Surety Bond Professionals is a family-owned and operated bonding agency with over 30 years of experience. With access to a broad range of surety markets, our expert agents are ready to assist with all of your California appeal bond needs.
What Are They?
A California appeal bond is a type of surety bond required by a court at any level of the state’s judicial system. An appeal bond (also known as a supersedeas bond) is required when appealing a court’s decision in a civil case involving monetary damages.
The purpose of the bond is to ensure that the defendant will pay the damages to the plaintiff if the appeal is denied. Enforcement of the original judgment and all collection activities will cease until there has been a decision on the appeal.
Who Needs Them?
The party appealing a court’s ruling in a civil case must purchase an appeal bond in an amount that is 1 ½ times the amount of the monetary damages awarded to the plaintiff. The bond is most often fully collateralized in the form of a cashier’s check or irrevocable letter of credit. This being said, if the principal has a strong balance sheet, the bonds will sometimes be written with partial or no collateral.

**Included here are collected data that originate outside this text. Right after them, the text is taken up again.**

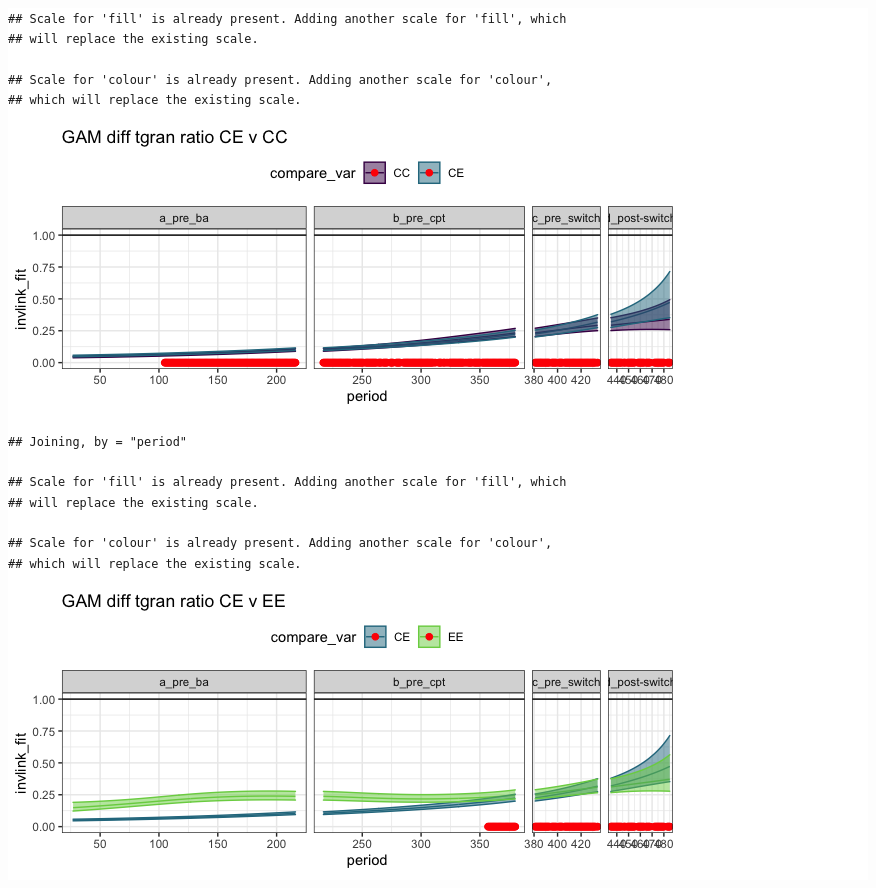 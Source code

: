     ## Scale for 'fill' is already present. Adding another scale for 'fill', which
    ## will replace the existing scale.

    ## Scale for 'colour' is already present. Adding another scale for 'colour',
    ## which will replace the existing scale.

![](tinygran_files/figure-gfm/unnamed-chunk-9-2.png)

    ## Joining, by = "period"

    ## Scale for 'fill' is already present. Adding another scale for 'fill', which
    ## will replace the existing scale.

    ## Scale for 'colour' is already present. Adding another scale for 'colour',
    ## which will replace the existing scale.

![](tinygran_files/figure-gfm/unnamed-chunk-9-3.png)
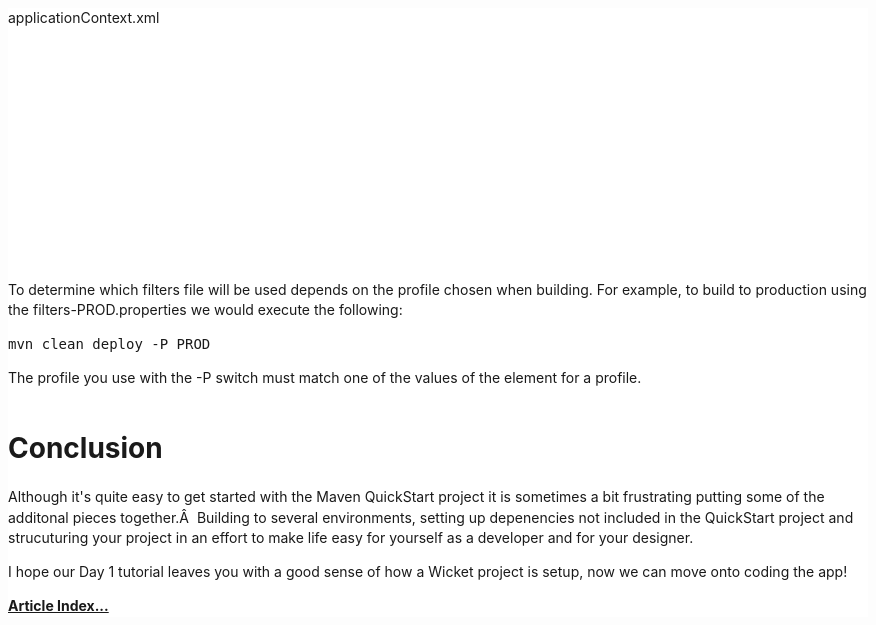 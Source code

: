 applicationContext.xml

<pre>    <bean id="photoServiceConfig" class="com.mysticcoders.mysticpaste.services.ImageServiceConfig">

<property name="absoluteFilePath" value="<strong>${image.upload.path}</strong>"/>

<property name="imageSizeLimit" value="<strong>${image.upload.size.limit}</strong>"/>
    </bean>
    <bean id="photoService" class="com.mysticcoders.mysticpaste.services.ImageManagementServiceImpl">
        <constructor-arg ref="photoServiceConfig"/>

<property name="photoManagementDao" ref="photoDao"/>
    </bean></pre>
To determine which filters file will be used depends on the profile chosen when building.  For example, to build to production using the filters-PROD.properties we would execute the following:

<pre>mvn clean deploy -P PROD</pre>
The profile you use with the -P switch must match one of the values of the <ID> element for a profile.

<h1>Conclusion</h1>
Although it's quite easy to get started with the Maven QuickStart project it is sometimes a bit frustrating putting some of the additonal pieces together.&Acirc;&nbsp; Building to several environments, setting up depenencies not included in the QuickStart project and strucuturing your project in an effort to make life easy for yourself as a developer and for your designer.

I hope our Day 1 tutorial leaves you with a good sense of how a Wicket project is setup, now we can move onto coding the app!

<strong><a href="/blog/5-days-of-wicket">Article Index...</a></strong>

Speak with a Surety Bond Professionals agent today to discuss your bonding needs.
How Do They Work?
If you’ve lost a civil case and have been ordered to pay damages to the plaintiff, you may believe you have grounds to appeal that ruling. Bear in mind that an appellate court will look only at legal and procedural issues, not at the credibility of witnesses or new evidence. An appeal is not a retrial.
If the court does allow you to file an appeal, the appeal bond that you furnish will need to remain in place until the appeal process is concluded, which could be months or even a year or more. At the end of that time, if the court upholds the original judgment, you’ll be required to pay the damages awarded to the plaintiff, accrued interest, and legal fees as well. The surety will pay the plaintiff for you, and any amount left over will be returned to you.
For example, a $100,000 damage award would require an appeal bond in the amount of $150,000. By the time the court decides to uphold the original judgment, interest, expenses, and fees have added another $15,000 to the amount to be paid out of the collateral established when the bond was purchased. The surety would pay out $115,000, leaving a balance of $35,000 to be returned to the defendant.
What Do They Cost?
Appeal bonds are mostly written on a fully collateralized basis, which eliminates most risk. This being said, companies which are very well capitalized may qualify for partial or no collateral bond arrangements.
The premium cost for an appeal bond is typically a range of 1-3% of the required bond amount, depending on the principal’s capital base and whether or not collateral is required.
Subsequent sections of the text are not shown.